Work task >> Copy out, from the entries below, each line holding the string "iqml".

Provided records >>
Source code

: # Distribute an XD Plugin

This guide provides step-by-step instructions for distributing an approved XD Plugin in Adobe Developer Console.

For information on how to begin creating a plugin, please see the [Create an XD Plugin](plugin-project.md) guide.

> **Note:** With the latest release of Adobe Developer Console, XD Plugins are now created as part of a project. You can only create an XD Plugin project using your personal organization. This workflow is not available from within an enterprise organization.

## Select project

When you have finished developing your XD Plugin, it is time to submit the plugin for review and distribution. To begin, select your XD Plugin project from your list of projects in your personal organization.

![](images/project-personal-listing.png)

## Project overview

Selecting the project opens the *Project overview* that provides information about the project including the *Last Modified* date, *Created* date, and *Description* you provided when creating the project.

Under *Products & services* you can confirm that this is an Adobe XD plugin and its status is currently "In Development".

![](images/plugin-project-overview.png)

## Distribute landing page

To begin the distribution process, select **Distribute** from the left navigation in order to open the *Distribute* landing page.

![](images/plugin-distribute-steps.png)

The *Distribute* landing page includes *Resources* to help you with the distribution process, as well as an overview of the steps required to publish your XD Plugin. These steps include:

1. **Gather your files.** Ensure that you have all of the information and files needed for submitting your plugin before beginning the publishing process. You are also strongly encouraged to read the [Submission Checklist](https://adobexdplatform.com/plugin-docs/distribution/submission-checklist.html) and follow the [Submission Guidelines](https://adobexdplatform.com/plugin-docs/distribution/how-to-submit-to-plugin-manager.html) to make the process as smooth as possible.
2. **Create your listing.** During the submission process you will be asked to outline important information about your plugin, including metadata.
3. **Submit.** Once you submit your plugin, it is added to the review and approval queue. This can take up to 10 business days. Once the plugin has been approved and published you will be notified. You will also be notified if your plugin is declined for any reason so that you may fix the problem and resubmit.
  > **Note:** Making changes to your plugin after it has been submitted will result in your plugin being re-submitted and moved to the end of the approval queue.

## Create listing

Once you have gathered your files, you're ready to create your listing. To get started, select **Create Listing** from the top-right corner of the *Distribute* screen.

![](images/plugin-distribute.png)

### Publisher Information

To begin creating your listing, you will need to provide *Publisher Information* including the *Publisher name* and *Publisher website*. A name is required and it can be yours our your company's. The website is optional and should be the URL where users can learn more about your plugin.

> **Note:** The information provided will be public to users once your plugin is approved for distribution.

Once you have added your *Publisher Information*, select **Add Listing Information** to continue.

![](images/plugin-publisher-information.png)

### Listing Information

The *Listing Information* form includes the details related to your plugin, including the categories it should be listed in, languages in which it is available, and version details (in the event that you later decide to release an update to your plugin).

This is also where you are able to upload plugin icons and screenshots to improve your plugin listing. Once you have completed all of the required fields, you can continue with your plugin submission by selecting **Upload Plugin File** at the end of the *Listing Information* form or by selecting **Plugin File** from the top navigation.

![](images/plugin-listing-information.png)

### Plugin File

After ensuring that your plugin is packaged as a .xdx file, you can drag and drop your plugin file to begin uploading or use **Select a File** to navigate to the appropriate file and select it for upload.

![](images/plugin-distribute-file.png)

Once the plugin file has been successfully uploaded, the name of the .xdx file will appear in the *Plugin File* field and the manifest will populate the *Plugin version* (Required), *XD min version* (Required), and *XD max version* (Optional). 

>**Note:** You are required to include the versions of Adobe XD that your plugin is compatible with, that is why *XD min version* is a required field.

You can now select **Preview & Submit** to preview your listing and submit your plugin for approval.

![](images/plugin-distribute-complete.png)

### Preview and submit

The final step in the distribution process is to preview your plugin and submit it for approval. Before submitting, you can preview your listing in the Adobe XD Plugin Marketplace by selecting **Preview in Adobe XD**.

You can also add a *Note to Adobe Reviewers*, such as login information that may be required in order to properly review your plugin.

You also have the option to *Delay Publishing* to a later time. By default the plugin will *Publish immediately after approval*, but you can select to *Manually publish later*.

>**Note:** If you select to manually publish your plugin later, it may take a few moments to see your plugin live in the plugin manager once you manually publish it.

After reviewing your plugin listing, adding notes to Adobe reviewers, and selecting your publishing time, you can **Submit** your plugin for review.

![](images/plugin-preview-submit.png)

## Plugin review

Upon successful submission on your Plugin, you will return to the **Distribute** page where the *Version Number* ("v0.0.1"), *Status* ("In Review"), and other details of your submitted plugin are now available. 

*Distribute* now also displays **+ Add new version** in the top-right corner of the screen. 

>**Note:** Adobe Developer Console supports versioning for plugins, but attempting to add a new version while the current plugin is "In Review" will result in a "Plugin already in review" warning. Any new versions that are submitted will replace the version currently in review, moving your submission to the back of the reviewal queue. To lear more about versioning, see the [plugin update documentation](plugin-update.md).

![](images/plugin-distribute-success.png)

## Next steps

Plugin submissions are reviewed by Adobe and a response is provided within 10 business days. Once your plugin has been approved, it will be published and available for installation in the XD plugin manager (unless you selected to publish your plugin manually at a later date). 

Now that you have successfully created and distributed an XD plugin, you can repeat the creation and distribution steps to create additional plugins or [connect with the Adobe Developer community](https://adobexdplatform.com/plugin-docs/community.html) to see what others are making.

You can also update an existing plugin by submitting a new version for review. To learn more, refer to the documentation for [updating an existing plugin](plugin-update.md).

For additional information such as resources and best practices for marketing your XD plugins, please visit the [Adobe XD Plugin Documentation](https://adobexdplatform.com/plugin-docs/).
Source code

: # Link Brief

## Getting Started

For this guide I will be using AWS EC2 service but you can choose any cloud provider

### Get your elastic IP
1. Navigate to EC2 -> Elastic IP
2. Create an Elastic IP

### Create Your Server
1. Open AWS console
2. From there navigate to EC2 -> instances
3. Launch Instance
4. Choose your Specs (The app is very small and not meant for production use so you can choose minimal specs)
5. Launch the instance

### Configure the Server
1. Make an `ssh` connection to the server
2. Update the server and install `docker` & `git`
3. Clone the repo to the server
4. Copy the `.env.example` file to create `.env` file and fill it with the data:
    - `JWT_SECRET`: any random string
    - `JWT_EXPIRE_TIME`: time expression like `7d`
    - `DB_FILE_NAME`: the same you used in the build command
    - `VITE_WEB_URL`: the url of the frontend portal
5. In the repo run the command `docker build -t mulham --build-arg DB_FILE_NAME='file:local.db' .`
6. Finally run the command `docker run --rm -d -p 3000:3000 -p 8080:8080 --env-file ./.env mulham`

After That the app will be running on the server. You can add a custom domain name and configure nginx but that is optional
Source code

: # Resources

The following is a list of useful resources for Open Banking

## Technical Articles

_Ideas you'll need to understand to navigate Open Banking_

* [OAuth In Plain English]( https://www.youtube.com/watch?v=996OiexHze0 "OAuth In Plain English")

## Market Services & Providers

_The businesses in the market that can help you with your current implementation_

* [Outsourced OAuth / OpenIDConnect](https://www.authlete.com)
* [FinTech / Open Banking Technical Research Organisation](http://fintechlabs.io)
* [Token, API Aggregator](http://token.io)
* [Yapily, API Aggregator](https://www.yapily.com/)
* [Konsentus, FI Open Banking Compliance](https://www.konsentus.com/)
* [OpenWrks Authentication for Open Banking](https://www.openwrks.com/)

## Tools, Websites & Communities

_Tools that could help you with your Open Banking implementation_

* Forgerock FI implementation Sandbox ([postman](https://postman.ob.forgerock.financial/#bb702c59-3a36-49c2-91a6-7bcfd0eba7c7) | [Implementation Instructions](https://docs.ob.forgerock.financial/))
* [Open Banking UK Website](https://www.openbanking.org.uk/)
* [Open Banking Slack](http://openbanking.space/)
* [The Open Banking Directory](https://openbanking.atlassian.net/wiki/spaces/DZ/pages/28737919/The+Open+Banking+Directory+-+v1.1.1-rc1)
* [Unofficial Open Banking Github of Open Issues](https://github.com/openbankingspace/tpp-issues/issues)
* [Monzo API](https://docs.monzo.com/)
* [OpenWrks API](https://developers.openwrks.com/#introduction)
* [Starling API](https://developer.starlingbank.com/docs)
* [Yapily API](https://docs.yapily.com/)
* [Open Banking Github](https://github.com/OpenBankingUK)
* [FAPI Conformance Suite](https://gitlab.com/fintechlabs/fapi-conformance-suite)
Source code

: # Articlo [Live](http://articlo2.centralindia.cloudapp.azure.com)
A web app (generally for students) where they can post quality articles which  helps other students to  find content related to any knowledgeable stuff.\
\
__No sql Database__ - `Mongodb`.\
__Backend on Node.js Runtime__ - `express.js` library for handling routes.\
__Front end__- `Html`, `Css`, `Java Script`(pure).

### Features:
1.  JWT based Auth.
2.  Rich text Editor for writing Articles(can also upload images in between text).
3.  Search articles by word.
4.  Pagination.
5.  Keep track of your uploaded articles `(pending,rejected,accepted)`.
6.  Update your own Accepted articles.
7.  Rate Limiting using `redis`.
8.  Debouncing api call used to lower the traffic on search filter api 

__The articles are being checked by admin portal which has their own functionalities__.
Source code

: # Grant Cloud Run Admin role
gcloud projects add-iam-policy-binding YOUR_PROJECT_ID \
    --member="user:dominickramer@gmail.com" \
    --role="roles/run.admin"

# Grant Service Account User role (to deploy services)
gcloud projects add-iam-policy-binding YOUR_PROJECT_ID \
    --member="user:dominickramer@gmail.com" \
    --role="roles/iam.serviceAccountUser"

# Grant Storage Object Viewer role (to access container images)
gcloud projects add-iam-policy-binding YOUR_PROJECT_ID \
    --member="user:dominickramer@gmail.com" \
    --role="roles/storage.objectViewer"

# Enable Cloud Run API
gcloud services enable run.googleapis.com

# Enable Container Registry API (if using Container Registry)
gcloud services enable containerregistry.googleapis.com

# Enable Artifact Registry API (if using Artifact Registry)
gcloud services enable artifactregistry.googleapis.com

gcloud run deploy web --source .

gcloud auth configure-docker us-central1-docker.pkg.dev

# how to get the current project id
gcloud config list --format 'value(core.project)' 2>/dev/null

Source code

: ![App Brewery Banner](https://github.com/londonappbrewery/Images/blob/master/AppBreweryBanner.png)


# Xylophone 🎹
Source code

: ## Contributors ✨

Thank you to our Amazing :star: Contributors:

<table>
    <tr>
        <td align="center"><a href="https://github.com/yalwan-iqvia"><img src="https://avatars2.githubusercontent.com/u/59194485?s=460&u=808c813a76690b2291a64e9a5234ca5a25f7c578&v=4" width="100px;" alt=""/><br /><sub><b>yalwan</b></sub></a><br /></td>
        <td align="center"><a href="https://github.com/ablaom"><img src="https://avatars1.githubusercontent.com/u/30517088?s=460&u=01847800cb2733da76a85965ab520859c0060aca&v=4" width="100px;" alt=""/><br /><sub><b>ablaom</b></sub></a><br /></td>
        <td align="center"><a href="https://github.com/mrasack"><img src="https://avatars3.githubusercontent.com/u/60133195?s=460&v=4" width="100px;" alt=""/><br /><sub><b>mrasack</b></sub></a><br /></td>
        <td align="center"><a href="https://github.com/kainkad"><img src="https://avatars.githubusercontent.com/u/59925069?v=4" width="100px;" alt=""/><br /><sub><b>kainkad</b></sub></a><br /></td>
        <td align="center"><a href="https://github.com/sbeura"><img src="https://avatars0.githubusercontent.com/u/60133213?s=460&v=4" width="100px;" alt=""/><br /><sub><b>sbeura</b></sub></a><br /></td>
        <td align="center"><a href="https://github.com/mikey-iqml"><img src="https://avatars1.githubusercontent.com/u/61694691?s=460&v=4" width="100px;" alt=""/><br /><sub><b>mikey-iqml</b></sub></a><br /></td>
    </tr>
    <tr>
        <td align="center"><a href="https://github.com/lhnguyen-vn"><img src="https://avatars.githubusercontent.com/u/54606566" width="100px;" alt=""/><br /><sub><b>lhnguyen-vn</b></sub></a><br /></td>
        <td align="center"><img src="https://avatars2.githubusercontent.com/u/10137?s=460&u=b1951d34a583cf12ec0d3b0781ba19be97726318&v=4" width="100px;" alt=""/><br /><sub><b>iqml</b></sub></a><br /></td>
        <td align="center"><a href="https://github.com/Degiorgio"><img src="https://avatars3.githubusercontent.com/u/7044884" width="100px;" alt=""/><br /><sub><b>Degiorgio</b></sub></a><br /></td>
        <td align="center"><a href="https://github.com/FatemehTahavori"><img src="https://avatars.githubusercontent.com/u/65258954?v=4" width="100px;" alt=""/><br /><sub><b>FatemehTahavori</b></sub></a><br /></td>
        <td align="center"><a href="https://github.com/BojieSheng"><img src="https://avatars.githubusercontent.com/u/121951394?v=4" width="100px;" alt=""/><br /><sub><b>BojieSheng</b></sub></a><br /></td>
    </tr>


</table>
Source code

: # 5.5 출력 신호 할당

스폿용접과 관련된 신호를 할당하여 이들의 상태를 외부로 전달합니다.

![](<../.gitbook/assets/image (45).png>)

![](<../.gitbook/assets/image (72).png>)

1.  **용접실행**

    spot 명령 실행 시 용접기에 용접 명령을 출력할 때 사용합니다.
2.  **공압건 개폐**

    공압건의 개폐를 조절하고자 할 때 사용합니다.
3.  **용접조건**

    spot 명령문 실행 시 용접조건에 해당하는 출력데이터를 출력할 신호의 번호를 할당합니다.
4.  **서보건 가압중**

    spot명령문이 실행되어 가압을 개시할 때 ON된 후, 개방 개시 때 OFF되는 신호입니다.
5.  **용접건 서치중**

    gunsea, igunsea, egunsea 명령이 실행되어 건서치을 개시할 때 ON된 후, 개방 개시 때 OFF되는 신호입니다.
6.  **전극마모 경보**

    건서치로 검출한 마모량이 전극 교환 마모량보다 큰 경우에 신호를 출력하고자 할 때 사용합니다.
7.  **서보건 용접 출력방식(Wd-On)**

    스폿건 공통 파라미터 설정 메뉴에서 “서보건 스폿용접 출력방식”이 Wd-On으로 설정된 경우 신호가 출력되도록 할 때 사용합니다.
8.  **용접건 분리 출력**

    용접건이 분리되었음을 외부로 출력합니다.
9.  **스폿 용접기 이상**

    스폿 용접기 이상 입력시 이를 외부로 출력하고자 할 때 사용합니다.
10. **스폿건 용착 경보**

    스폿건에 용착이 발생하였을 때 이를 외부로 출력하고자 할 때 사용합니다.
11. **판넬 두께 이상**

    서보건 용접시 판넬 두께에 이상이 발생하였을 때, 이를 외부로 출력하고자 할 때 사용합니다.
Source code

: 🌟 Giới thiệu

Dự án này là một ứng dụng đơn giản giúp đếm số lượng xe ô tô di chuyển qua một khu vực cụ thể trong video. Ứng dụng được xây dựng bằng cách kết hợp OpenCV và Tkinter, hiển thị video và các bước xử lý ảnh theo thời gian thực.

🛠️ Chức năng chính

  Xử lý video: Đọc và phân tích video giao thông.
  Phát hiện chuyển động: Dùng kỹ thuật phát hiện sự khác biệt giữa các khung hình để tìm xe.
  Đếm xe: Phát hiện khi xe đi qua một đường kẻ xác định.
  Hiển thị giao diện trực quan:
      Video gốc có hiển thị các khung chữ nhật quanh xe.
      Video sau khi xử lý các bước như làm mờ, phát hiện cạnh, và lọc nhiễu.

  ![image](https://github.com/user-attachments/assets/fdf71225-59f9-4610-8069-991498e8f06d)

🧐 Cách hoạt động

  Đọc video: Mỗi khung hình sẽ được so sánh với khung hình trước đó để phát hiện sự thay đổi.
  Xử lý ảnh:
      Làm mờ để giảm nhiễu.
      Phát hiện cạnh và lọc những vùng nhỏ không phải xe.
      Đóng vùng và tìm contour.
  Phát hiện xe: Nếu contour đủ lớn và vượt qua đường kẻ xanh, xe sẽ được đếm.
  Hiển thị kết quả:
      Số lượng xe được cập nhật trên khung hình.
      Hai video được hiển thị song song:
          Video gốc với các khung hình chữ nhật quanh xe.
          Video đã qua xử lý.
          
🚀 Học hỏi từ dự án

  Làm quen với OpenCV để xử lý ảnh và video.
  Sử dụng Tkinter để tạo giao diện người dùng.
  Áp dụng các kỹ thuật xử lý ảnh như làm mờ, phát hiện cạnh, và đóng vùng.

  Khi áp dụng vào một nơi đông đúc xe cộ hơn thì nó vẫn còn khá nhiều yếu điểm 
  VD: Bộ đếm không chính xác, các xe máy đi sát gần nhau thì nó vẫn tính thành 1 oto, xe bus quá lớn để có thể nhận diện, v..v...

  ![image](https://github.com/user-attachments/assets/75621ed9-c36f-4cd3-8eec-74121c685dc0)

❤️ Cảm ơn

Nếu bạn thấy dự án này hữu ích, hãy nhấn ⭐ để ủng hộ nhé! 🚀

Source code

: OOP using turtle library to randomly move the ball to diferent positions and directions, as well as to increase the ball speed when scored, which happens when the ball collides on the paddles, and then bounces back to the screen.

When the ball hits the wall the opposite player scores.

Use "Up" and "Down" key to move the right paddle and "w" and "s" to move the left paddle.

Written solution >>
        <td align="center"><a href="https://github.com/mikey-iqml"><img src="https://avatars1.githubusercontent.com/u/61694691?s=460&v=4" width="100px;" alt=""/><br /><sub><b>mikey-iqml</b></sub></a><br /></td>
        <td align="center"><img src="https://avatars2.githubusercontent.com/u/10137?s=460&u=b1951d34a583cf12ec0d3b0781ba19be97726318&v=4" width="100px;" alt=""/><br /><sub><b>iqml</b></sub></a><br /></td>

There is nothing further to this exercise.